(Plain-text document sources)
==========

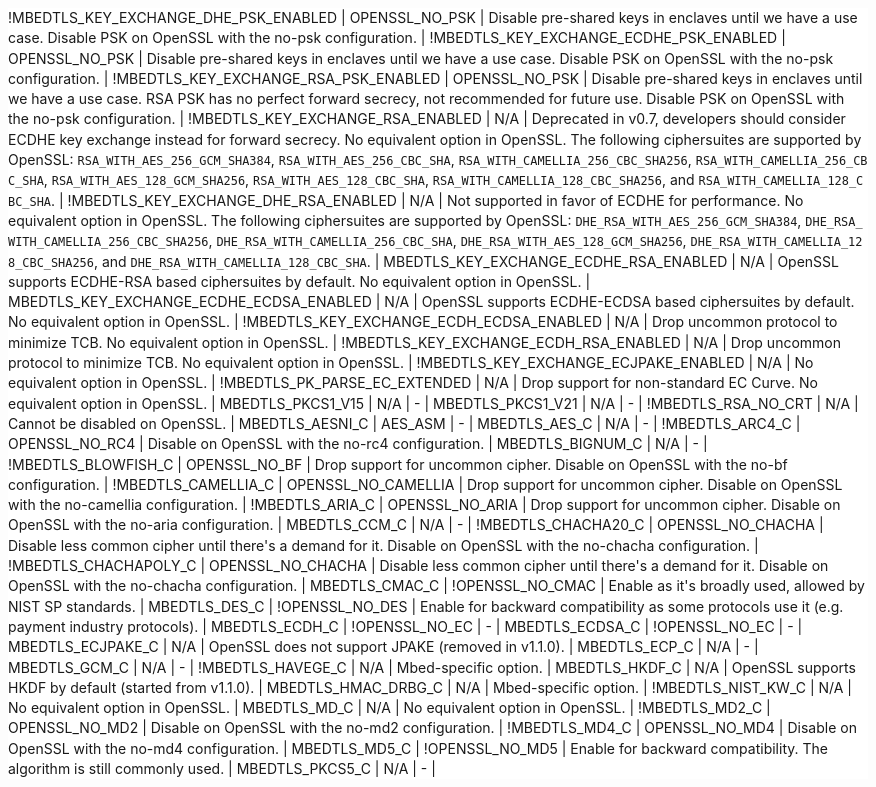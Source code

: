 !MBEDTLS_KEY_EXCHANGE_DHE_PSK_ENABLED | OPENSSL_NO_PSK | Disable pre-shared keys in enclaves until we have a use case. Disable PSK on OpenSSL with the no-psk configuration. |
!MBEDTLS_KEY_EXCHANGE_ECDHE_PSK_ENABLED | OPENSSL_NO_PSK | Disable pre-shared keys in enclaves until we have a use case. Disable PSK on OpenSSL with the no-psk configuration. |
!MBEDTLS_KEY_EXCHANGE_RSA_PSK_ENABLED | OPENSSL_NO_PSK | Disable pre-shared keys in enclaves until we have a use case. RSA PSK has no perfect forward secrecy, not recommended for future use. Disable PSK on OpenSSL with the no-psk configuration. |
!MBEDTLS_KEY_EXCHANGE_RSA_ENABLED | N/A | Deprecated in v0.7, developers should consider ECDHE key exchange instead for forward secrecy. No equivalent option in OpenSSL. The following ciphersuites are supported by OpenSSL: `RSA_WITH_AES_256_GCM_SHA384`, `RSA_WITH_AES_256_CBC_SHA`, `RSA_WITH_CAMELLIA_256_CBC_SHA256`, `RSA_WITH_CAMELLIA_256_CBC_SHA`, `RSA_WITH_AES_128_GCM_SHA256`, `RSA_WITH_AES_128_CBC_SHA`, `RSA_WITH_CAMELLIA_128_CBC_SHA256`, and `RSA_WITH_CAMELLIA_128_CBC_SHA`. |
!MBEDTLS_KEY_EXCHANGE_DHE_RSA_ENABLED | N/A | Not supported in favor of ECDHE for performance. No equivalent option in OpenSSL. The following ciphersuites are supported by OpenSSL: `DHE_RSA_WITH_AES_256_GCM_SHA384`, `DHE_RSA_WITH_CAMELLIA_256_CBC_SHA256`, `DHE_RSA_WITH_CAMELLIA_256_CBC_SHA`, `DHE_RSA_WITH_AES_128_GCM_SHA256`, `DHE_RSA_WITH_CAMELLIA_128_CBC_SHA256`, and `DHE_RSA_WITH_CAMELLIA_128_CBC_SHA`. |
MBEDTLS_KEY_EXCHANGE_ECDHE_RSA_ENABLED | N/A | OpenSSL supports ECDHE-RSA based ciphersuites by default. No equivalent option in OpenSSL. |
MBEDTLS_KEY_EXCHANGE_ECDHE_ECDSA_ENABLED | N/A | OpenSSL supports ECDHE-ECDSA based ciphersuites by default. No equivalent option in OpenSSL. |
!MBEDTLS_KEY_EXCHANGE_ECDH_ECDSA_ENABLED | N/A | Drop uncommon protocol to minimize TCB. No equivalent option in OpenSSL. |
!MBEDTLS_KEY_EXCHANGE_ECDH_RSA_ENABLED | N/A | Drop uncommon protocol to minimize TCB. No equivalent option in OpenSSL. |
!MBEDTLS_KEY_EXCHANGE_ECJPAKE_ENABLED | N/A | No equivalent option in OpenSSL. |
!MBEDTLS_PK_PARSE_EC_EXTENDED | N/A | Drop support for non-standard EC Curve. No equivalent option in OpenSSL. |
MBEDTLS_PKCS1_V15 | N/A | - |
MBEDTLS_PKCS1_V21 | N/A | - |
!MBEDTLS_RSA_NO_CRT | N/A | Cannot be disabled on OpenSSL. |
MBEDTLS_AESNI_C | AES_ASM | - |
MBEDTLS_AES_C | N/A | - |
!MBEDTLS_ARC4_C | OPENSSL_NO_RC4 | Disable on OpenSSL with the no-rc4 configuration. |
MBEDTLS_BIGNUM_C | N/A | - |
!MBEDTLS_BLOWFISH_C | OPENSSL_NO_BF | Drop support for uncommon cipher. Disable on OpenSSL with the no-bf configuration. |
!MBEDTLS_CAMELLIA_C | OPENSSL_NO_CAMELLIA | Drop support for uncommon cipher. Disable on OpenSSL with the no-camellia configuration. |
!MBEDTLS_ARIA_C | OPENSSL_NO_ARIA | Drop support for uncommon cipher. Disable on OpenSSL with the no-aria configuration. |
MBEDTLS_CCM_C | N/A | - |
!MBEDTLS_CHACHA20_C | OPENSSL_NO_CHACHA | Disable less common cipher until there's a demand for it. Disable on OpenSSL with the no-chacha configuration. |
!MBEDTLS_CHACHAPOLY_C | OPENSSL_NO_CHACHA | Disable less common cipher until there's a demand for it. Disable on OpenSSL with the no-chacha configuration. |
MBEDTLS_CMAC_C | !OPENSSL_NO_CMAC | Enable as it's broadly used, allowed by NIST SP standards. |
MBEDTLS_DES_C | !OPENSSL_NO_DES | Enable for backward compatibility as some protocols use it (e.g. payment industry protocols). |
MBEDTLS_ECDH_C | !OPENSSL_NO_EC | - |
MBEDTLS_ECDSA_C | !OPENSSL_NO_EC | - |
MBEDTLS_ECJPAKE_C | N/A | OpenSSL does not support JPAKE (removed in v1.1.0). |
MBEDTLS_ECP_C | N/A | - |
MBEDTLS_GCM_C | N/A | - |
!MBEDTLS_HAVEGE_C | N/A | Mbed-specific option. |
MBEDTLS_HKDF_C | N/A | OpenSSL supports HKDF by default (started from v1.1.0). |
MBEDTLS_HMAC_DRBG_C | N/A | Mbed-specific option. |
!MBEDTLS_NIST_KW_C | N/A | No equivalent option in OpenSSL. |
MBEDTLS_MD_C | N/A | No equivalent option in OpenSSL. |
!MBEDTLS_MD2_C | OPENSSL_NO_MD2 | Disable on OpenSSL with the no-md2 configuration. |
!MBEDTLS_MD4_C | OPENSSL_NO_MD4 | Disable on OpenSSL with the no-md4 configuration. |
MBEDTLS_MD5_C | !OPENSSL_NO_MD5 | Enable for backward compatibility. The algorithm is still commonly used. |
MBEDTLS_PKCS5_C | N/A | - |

==========

WHAT THE EXERCISE ASKS
Pull each line containing the word "supported" out of the data above.

RESPONSE
!MBEDTLS_KEY_EXCHANGE_RSA_ENABLED | N/A | Deprecated in v0.7, developers should consider ECDHE key exchange instead for forward secrecy. No equivalent option in OpenSSL. The following ciphersuites are supported by OpenSSL: `RSA_WITH_AES_256_GCM_SHA384`, `RSA_WITH_AES_256_CBC_SHA`, `RSA_WITH_CAMELLIA_256_CBC_SHA256`, `RSA_WITH_CAMELLIA_256_CBC_SHA`, `RSA_WITH_AES_128_GCM_SHA256`, `RSA_WITH_AES_128_CBC_SHA`, `RSA_WITH_CAMELLIA_128_CBC_SHA256`, and `RSA_WITH_CAMELLIA_128_CBC_SHA`. |
!MBEDTLS_KEY_EXCHANGE_DHE_RSA_ENABLED | N/A | Not supported in favor of ECDHE for performance. No equivalent option in OpenSSL. The following ciphersuites are supported by OpenSSL: `DHE_RSA_WITH_AES_256_GCM_SHA384`, `DHE_RSA_WITH_CAMELLIA_256_CBC_SHA256`, `DHE_RSA_WITH_CAMELLIA_256_CBC_SHA`, `DHE_RSA_WITH_AES_128_GCM_SHA256`, `DHE_RSA_WITH_CAMELLIA_128_CBC_SHA256`, and `DHE_RSA_WITH_CAMELLIA_128_CBC_SHA`. |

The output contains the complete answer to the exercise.